Exercise description >> What do the lines from the one containing "BOOTPROTO=dhcp" through the end of the listing below say? Restate them word for word and give nothing else.

Records provided >>
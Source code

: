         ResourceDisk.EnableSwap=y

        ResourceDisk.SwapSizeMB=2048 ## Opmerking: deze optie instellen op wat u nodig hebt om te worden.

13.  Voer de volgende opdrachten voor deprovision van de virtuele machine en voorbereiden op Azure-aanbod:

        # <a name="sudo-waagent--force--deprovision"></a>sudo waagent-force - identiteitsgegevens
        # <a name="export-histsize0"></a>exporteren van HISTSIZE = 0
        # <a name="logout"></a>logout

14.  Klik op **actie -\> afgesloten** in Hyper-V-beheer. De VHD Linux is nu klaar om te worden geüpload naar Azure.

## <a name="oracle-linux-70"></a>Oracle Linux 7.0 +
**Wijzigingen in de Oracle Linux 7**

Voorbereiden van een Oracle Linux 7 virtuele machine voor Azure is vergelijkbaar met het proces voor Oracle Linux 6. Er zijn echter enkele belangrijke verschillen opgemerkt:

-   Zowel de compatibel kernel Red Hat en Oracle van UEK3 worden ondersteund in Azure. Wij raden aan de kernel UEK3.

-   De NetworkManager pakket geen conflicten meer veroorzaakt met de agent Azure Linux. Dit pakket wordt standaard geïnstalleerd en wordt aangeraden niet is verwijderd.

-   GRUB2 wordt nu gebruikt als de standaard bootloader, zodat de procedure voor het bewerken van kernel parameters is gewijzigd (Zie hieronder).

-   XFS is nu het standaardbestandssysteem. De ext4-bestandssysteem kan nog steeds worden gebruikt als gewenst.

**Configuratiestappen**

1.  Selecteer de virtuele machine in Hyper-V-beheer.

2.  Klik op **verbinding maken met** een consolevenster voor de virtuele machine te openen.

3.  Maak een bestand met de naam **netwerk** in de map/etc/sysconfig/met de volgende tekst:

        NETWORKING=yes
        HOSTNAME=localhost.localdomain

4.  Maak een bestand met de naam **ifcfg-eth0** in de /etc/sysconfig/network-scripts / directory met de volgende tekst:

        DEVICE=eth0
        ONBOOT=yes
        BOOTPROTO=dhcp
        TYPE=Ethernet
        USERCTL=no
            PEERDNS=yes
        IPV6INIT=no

Your response >>
        BOOTPROTO=dhcp
        TYPE=Ethernet
        USERCTL=no
            PEERDNS=yes
        IPV6INIT=no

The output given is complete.